> [ENTRIES SUPPLIED]:
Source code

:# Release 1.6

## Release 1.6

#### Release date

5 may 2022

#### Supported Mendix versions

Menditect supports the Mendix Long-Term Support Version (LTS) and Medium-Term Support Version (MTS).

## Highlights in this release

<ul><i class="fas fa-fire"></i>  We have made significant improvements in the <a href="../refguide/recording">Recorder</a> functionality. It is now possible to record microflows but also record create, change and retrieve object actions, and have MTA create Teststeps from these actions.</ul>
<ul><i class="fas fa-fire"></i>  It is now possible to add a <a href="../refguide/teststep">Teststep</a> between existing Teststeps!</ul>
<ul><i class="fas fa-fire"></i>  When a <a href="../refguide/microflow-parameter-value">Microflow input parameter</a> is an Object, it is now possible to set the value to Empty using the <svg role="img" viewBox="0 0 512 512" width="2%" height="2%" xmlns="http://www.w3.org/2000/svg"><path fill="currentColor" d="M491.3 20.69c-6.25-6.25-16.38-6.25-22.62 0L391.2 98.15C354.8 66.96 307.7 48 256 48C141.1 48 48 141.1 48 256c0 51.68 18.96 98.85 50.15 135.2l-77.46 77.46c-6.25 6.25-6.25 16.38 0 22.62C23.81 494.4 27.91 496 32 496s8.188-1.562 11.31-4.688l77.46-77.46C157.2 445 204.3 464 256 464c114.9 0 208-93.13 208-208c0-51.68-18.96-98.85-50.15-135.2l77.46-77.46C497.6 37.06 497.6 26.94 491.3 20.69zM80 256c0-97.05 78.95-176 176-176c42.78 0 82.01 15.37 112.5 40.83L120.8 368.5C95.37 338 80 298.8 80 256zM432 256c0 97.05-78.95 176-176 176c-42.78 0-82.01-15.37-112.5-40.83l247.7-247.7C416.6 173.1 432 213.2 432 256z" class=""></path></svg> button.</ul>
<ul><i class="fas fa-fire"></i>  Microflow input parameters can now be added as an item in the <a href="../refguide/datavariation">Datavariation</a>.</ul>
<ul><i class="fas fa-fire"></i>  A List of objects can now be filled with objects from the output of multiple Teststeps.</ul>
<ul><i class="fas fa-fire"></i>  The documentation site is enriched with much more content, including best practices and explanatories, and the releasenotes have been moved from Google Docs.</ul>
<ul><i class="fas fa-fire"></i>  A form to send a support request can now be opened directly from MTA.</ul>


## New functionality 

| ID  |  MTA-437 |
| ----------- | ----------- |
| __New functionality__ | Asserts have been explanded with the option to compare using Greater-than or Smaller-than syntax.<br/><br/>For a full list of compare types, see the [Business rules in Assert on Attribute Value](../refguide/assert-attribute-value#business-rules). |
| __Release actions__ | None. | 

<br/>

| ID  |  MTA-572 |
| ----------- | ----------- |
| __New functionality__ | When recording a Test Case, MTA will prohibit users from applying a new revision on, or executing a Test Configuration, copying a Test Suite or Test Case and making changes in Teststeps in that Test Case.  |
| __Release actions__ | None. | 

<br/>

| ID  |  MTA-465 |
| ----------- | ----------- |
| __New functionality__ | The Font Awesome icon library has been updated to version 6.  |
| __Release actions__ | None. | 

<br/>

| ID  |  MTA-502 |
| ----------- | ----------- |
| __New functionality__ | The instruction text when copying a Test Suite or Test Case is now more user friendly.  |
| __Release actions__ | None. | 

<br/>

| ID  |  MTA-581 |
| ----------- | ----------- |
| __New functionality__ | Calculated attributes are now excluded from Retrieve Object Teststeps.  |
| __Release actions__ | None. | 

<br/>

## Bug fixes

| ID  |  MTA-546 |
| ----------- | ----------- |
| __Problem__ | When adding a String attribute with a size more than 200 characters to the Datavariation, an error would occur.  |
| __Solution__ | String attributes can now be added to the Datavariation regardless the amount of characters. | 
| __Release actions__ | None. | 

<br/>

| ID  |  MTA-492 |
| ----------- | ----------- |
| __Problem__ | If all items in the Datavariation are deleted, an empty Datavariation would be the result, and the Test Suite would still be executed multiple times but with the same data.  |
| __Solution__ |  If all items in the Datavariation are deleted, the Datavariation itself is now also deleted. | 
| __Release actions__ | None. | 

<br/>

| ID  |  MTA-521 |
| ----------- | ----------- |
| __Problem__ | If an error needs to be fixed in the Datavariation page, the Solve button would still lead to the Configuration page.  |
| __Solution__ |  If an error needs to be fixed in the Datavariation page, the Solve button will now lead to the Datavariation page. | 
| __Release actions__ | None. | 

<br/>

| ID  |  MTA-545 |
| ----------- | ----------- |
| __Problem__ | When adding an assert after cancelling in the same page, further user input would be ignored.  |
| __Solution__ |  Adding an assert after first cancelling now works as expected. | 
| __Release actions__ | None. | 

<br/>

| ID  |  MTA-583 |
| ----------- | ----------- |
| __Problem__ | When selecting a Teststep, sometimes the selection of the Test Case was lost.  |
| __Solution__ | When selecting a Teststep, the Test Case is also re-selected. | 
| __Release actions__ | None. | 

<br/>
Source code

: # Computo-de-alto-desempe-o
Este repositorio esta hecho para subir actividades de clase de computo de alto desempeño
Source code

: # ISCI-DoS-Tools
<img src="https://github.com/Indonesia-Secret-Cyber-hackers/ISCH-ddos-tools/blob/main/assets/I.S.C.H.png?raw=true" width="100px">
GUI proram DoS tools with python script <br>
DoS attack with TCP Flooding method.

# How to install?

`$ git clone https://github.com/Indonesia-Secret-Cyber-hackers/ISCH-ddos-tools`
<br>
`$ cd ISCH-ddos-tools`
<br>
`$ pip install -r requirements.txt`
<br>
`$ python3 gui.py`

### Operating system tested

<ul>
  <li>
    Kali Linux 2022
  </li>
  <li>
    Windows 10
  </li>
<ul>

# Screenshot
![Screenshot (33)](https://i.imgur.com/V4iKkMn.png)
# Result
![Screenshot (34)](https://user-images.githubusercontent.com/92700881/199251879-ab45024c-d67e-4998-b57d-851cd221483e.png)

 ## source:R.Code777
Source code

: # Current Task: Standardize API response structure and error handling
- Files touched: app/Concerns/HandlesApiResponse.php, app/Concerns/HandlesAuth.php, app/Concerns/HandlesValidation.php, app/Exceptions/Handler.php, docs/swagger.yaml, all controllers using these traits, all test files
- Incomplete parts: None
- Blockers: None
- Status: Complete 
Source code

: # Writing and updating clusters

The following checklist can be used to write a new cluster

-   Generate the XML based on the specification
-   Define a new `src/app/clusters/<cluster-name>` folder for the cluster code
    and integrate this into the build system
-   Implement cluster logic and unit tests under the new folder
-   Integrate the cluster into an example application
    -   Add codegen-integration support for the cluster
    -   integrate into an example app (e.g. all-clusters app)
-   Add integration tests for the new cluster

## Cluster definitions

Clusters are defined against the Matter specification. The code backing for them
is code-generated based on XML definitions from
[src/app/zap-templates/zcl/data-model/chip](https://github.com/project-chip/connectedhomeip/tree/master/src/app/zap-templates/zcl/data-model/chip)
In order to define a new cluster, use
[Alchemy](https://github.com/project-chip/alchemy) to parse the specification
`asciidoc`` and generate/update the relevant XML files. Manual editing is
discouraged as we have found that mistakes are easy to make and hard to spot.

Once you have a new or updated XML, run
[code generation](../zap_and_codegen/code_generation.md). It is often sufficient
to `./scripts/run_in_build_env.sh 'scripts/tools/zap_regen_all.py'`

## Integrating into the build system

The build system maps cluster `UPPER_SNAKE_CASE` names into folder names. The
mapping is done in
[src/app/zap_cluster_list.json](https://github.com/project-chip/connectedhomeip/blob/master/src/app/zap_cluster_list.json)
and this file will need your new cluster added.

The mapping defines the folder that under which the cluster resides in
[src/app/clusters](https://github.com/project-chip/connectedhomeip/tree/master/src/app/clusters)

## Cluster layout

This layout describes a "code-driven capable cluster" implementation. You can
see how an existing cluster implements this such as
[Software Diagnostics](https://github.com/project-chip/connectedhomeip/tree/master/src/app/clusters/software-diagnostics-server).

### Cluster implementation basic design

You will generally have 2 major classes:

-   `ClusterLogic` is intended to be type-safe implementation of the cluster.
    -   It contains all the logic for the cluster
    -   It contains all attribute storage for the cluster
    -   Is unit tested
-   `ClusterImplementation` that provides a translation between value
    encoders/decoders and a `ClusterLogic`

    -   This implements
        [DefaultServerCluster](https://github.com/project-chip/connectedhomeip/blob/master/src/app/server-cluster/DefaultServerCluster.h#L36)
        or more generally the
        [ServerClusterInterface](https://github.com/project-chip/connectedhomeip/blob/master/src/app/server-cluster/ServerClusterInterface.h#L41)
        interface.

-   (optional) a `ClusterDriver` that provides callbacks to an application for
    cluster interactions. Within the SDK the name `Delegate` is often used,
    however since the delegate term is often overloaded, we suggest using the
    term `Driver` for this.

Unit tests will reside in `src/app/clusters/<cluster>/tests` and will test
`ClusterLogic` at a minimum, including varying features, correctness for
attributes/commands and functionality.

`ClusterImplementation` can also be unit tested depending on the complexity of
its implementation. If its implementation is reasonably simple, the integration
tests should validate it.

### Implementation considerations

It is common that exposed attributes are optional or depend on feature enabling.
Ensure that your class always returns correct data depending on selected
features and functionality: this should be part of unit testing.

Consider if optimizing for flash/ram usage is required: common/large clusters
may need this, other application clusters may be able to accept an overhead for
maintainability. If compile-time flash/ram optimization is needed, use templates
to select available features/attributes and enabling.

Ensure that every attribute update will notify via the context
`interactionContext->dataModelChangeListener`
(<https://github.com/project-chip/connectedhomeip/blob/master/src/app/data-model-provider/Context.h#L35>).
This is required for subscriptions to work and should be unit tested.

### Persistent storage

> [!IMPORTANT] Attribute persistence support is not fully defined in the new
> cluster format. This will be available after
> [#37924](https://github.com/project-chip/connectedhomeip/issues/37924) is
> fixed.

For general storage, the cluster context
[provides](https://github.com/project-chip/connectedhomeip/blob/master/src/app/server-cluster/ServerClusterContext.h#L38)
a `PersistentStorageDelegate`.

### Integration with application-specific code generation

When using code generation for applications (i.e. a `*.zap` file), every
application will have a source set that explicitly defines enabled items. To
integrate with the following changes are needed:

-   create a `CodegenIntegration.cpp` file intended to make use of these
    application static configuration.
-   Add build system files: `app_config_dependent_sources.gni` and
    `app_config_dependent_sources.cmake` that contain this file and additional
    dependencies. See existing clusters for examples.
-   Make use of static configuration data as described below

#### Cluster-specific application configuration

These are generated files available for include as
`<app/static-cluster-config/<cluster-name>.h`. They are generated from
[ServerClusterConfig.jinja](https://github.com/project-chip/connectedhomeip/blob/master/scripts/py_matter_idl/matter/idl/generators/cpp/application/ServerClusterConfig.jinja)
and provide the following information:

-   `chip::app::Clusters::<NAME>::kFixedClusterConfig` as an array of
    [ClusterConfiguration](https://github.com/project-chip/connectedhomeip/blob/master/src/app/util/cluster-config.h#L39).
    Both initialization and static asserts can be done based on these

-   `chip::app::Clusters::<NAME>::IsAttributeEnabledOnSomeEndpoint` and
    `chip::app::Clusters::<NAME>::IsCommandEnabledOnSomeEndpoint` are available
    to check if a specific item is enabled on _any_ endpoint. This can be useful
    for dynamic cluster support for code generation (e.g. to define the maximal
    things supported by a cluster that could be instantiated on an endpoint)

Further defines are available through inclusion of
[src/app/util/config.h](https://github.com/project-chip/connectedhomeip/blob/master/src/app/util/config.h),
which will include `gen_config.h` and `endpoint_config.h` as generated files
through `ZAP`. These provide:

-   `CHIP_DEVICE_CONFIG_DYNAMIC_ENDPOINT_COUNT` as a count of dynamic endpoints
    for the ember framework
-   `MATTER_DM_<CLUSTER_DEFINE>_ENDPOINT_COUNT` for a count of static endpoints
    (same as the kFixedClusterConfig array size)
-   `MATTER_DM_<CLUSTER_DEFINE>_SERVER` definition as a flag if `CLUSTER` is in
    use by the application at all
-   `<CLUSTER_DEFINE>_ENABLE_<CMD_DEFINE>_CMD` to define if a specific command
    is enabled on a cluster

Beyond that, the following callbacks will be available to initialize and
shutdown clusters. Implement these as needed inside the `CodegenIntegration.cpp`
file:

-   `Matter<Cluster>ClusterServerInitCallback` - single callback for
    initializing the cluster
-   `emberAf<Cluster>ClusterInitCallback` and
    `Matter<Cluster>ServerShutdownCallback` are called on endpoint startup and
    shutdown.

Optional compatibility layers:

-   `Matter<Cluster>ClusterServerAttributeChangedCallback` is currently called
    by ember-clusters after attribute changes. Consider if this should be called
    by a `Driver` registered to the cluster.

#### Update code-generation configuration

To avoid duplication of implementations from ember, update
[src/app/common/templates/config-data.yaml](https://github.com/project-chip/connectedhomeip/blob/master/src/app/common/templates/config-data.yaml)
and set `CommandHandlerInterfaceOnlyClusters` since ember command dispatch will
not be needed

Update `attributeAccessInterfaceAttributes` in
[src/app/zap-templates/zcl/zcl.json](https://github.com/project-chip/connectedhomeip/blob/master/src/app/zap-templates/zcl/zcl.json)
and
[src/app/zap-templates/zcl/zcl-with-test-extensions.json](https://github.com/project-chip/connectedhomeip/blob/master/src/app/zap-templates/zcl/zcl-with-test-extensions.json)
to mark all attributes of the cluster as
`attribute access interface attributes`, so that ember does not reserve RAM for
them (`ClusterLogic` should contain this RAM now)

> [TASK OBJECTIVE]: All lines in the listing above that contain "will" should be shown.

> [OUTPUT BELOW]:
| __New functionality__ | When recording a Test Case, MTA will prohibit users from applying a new revision on, or executing a Test Configuration, copying a Test Suite or Test Case and making changes in Teststeps in that Test Case.  |
| __Solution__ |  If an error needs to be fixed in the Datavariation page, the Solve button will now lead to the Datavariation page. | 
and this file will need your new cluster added.
You will generally have 2 major classes:
Unit tests will reside in `src/app/clusters/<cluster>/tests` and will test
Ensure that every attribute update will notify via the context
> cluster format. This will be available after
application will have a source set that explicitly defines enabled items. To
which will include `gen_config.h` and `endpoint_config.h` as generated files
Beyond that, the following callbacks will be available to initialize and
and set `CommandHandlerInterfaceOnlyClusters` since ember command dispatch will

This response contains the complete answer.